I removed the factory mounting rail from a pre-CTR T3, and it turned into a bit more of a project than I anticipated. In addition to the screws, the rail was glued on, plus there were small studs from the receiver into the rail that I wasn’t able to remove and ended up cutting off with a Dremel wheel. A replacement rail might also require removing the studs unless the rail is specifically designed for the Tikka (and assuming the CTR has the studs as well).

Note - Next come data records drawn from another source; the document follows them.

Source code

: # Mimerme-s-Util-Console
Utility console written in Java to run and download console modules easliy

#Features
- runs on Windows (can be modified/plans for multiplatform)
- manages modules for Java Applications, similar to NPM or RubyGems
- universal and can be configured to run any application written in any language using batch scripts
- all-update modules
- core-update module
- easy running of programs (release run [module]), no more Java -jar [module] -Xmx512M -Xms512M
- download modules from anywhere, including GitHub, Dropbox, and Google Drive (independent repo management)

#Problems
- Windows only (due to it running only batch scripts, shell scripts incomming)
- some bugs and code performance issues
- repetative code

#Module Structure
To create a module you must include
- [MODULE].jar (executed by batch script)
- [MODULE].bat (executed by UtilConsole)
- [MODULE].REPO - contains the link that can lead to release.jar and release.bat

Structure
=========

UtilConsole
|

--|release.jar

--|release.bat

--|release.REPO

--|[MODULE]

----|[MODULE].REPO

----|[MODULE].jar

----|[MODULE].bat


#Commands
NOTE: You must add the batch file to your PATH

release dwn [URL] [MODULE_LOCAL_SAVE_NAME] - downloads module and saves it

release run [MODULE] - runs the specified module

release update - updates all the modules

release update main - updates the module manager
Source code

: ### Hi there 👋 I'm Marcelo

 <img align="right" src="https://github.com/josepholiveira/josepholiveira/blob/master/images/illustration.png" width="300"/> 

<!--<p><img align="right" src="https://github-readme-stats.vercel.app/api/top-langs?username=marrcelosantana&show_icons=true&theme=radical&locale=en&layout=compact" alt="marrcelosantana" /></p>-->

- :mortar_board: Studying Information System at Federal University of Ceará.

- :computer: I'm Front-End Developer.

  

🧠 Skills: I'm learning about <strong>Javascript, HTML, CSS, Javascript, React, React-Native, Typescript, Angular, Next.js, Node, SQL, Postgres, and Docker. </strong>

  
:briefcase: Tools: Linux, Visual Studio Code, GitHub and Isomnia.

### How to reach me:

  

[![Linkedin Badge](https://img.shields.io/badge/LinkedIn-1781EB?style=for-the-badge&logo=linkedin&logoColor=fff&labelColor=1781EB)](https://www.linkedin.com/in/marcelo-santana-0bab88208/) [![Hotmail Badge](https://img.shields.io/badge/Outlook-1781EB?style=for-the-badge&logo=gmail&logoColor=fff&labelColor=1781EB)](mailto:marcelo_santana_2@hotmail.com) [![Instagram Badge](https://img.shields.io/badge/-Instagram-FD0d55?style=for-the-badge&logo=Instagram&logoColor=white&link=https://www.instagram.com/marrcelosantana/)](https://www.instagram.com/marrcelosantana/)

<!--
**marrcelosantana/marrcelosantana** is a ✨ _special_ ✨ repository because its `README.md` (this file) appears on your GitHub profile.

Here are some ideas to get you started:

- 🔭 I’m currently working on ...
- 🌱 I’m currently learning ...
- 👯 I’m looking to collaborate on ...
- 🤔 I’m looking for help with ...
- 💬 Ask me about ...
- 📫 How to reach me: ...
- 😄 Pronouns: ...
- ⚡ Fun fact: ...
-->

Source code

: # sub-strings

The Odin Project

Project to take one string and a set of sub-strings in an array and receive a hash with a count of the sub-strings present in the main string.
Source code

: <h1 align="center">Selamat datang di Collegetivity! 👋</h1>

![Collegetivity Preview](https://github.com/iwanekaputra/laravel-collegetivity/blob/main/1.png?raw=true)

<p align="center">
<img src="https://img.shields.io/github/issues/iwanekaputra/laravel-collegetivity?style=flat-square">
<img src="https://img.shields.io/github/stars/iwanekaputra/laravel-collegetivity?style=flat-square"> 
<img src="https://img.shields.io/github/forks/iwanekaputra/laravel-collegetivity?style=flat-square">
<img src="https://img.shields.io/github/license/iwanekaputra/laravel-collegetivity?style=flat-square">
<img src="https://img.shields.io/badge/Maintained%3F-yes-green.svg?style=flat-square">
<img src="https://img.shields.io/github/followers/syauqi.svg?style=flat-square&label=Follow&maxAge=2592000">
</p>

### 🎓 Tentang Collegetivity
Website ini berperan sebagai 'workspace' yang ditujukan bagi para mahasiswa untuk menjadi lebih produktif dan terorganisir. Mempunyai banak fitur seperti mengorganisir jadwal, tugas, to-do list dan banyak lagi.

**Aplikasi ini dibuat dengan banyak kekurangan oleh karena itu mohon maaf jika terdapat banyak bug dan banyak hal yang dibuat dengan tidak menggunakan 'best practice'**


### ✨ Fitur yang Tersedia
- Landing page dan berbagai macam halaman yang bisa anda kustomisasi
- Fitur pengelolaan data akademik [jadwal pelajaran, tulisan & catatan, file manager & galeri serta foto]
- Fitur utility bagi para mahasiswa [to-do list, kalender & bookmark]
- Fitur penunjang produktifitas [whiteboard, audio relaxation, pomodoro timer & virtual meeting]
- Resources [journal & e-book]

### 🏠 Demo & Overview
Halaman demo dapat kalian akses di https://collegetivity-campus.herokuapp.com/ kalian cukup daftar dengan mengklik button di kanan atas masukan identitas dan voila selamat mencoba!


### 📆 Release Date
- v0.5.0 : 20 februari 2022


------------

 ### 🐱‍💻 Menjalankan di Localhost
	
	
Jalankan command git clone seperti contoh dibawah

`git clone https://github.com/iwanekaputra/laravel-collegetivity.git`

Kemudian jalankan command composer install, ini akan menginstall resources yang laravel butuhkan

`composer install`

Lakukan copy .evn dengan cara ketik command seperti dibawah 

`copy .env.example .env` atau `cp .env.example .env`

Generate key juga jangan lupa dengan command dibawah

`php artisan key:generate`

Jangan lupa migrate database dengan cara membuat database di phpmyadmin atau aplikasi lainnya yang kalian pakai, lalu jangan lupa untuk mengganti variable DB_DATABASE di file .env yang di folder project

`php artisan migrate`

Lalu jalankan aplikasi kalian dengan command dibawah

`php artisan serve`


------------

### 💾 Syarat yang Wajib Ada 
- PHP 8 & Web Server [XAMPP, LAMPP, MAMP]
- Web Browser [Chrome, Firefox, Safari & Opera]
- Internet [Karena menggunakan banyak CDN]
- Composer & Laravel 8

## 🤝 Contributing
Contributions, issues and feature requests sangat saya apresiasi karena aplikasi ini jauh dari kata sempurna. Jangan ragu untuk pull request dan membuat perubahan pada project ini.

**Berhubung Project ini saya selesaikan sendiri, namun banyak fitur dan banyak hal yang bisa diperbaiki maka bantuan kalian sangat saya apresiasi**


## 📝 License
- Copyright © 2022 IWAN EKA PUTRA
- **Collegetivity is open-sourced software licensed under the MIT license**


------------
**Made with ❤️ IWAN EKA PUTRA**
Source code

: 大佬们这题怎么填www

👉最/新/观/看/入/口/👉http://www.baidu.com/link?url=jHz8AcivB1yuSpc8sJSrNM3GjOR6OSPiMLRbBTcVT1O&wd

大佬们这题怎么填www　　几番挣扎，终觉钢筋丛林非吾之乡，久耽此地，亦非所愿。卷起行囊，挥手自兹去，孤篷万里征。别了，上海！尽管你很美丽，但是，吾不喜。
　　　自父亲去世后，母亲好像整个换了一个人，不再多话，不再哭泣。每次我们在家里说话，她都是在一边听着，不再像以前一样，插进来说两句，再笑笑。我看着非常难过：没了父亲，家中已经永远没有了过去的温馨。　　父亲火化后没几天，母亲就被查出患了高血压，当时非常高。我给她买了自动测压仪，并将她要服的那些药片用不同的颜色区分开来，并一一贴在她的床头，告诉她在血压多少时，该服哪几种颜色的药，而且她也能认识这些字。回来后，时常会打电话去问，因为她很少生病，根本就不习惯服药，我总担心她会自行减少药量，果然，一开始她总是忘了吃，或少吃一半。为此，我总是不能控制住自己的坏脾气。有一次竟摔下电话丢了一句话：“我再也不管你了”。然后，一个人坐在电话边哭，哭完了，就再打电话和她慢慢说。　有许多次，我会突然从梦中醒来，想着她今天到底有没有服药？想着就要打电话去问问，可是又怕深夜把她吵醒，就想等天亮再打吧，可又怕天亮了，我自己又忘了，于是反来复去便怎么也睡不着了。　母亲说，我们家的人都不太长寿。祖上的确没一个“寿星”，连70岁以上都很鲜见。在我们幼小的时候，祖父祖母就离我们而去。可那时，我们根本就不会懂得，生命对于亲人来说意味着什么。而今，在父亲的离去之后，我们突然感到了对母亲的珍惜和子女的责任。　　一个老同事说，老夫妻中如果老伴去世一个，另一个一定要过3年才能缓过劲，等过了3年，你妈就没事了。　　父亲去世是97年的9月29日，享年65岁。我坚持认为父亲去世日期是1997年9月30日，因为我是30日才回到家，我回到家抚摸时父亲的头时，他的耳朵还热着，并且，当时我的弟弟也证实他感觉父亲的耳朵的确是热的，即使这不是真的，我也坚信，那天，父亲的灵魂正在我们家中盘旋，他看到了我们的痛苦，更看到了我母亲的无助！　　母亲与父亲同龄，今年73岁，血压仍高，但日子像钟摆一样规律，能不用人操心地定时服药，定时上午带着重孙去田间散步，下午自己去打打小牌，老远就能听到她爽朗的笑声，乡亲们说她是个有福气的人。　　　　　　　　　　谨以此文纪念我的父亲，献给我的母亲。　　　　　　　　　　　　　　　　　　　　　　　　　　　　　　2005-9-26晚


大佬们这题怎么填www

I have a couple/three Spuhr mounts with 6 mils (~20.6 MOA) of elevation. I like Spuhr mounts in general, and the elevation can be had without changing the rail on the rifle. They’re not the only option for that; I believe plus elevation rings may be available from some manufacturers. As I say, though, I like Spuhr mounts and don’t bother looking further when I need a new mount.

In looking at the rail on the Mountain Tactical site, I’d be sure to ask them if it will fit the Tactical model if the factory rail is removed. The site says their rails have the Tikka Opti-Lock recoil lug, and I can’t remember if the Tactical model I removed the rail from had that slot.

I won’t recommend you reconsider your bipod choice, but I really like Atlas bipods. I used an adapter that converted the sling swivel mount to a short Picatinny rail section, and then use the Atlas with quick detach mount. Something I’ve recently become a fan of is spiked feet for use on ice or soft ground. Atlas factory spikes are available, but I’ve also found the ones made by Hawk Hill Custom to be excellent products, and they are available for Harris bipods as well. The only thing I’d not use them on are fine wood surfaces.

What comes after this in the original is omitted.